Snowman Logistics, the cold chain and temperature-controlled logistics service provider, has chalked out a sturdy turnaround plan for itself. “You will see us in profits this year in FY19,” says Sunil Nair, chief executive officer of the company.
Having made losses for two consecutive years, the Bengaluru-based company aims to up its revenue stream by 15 per cent in the current financial year amid cost controls efforts that would lead to better-operating margins and profiting bottom line.
“We have changed our business model slightly and are now offering transportation and warehousing services as an integrated solution to the customer from selling (these services) separately earlier. This is yielding us higher premiums,” Nair told Business Standard.
In FY18, the company reported a loss of Rs 33.8 million as against a loss of Rs 48 million in the corresponding period last year as revenues grew just about 2.6 per cent even as expenses remained high and stiff during both financial years.

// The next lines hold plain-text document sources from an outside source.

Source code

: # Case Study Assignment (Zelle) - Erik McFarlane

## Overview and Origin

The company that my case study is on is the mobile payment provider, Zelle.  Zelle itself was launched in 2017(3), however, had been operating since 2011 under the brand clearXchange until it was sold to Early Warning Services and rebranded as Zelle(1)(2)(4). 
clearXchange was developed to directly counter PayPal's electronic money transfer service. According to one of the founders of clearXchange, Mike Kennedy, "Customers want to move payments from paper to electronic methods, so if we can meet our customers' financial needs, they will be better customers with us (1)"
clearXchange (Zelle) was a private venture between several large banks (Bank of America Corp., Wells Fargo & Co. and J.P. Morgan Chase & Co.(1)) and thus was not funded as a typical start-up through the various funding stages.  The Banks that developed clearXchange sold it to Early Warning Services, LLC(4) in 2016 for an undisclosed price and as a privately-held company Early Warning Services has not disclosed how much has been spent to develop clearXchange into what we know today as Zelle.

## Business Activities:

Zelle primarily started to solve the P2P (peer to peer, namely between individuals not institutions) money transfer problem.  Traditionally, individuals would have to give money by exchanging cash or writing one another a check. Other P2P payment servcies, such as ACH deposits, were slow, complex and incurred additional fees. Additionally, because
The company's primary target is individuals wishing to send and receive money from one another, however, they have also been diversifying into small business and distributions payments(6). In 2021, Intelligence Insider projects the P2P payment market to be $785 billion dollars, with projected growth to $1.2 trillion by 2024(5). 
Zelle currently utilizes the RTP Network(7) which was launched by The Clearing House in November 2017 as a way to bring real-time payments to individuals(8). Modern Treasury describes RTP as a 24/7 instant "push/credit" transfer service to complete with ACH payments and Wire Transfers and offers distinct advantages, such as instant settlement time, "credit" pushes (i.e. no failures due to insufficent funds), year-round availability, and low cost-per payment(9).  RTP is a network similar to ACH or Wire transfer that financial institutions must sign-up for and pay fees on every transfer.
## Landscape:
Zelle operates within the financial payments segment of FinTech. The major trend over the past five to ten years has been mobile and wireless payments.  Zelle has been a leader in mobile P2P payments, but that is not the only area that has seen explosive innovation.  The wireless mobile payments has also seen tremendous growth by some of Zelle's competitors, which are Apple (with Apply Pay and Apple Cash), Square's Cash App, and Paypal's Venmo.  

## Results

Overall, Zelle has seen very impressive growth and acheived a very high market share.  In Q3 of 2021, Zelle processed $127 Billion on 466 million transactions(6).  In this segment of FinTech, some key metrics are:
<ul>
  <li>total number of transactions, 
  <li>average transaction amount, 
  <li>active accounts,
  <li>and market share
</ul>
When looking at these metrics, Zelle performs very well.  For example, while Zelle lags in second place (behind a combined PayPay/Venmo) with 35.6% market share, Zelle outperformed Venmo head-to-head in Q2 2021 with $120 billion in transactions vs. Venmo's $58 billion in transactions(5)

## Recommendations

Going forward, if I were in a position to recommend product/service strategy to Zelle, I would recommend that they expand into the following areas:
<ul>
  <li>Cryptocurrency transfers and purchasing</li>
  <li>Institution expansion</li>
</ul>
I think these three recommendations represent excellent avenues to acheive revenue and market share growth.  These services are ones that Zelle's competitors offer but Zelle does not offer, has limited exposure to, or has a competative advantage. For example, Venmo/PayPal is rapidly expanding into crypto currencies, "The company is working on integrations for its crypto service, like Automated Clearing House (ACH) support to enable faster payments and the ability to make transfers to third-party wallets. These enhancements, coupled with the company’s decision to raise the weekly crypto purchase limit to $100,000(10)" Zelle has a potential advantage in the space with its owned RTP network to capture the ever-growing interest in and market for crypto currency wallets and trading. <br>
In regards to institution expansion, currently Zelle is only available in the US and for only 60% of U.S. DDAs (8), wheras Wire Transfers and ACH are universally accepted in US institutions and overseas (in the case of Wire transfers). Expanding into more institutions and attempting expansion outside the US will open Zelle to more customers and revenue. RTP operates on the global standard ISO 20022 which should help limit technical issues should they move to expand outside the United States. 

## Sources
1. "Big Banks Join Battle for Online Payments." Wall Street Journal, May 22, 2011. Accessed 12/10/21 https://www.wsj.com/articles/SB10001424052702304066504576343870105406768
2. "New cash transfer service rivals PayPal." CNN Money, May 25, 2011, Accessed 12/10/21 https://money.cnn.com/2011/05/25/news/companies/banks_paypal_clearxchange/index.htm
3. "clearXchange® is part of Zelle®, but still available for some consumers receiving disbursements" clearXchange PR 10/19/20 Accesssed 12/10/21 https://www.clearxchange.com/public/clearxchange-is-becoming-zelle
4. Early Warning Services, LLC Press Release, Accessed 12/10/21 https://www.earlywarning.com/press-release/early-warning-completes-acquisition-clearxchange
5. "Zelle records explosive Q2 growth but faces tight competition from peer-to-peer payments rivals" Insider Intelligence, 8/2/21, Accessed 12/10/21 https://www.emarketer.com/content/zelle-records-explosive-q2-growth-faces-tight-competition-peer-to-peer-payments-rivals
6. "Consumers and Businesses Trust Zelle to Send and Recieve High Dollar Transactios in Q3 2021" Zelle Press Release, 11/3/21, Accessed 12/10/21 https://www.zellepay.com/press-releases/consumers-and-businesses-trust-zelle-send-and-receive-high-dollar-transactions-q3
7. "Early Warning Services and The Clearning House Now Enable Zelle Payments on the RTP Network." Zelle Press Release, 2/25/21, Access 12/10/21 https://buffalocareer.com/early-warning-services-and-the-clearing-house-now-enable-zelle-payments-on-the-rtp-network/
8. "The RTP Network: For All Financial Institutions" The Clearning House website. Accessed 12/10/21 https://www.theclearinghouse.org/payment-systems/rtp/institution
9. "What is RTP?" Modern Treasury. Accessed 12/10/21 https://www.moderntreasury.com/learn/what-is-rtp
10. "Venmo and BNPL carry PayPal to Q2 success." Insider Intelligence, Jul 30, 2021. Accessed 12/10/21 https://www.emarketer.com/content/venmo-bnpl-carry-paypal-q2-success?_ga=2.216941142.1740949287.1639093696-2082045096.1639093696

“We have also cut down on low-revenue customers as well as categories and are focusing only on high-end customers and product verticals,” informed Nair.
Low revenue category products include fruits, vegetables and other agri-products while high-end product vertical comprises pharma and seafood.
“A third change we have brought is an improvement of utilisation levels which has moved to 85 per cent from 70 per cent last year,” he added.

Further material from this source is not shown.